> _Activity_
Copy each line below word for word and drop every image.

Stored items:
- - -

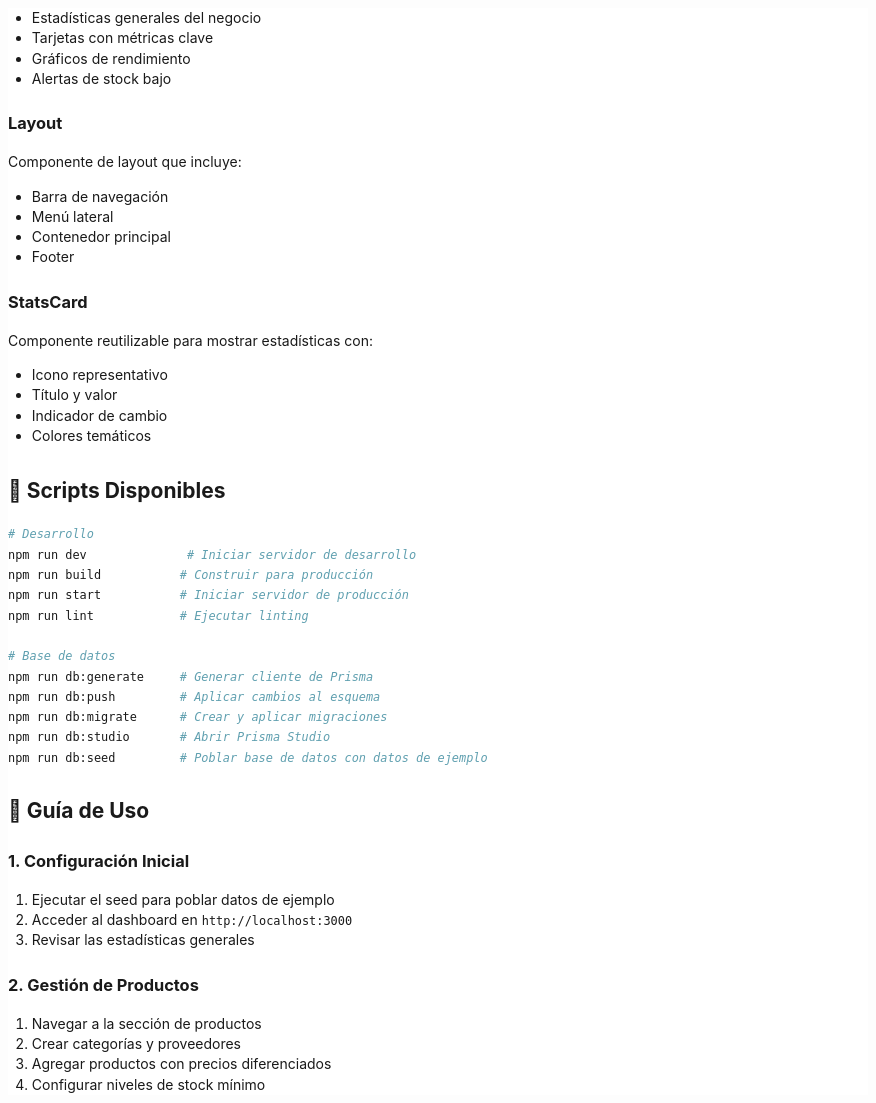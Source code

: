 - Estadísticas generales del negocio
- Tarjetas con métricas clave
- Gráficos de rendimiento
- Alertas de stock bajo

### Layout

Componente de layout que incluye:

- Barra de navegación
- Menú lateral
- Contenedor principal
- Footer

### StatsCard

Componente reutilizable para mostrar estadísticas con:

- Icono representativo
- Título y valor
- Indicador de cambio
- Colores temáticos

## 📜 Scripts Disponibles

```bash
# Desarrollo
npm run dev              # Iniciar servidor de desarrollo
npm run build           # Construir para producción
npm run start           # Iniciar servidor de producción
npm run lint            # Ejecutar linting

# Base de datos
npm run db:generate     # Generar cliente de Prisma
npm run db:push         # Aplicar cambios al esquema
npm run db:migrate      # Crear y aplicar migraciones
npm run db:studio       # Abrir Prisma Studio
npm run db:seed         # Poblar base de datos con datos de ejemplo
```

## 📖 Guía de Uso

### 1. Configuración Inicial

1. Ejecutar el seed para poblar datos de ejemplo
2. Acceder al dashboard en `http://localhost:3000`
3. Revisar las estadísticas generales

### 2. Gestión de Productos

1. Navegar a la sección de productos
2. Crear categorías y proveedores
3. Agregar productos con precios diferenciados
4. Configurar niveles de stock mínimo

- - -

> _Answer for the task_
Source code

: - Estadísticas generales del negocio
- Tarjetas con métricas clave
- Gráficos de rendimiento
- Alertas de stock bajo

### Layout

Componente de layout que incluye:

- Barra de navegación
- Menú lateral
- Contenedor principal
- Footer

### StatsCard

Componente reutilizable para mostrar estadísticas con:

- Icono representativo
- Título y valor
- Indicador de cambio
- Colores temáticos

## 📜 Scripts Disponibles

```bash
# Desarrollo
npm run dev              # Iniciar servidor de desarrollo
npm run build           # Construir para producción
npm run start           # Iniciar servidor de producción
npm run lint            # Ejecutar linting

# Base de datos
npm run db:generate     # Generar cliente de Prisma
npm run db:push         # Aplicar cambios al esquema
npm run db:migrate      # Crear y aplicar migraciones
npm run db:studio       # Abrir Prisma Studio
npm run db:seed         # Poblar base de datos con datos de ejemplo
```

## 📖 Guía de Uso

### 1. Configuración Inicial

1. Ejecutar el seed para poblar datos de ejemplo
2. Acceder al dashboard en `http://localhost:3000`
3. Revisar las estadísticas generales

### 2. Gestión de Productos

1. Navegar a la sección de productos
2. Crear categorías y proveedores
3. Agregar productos con precios diferenciados
4. Configurar niveles de stock mínimo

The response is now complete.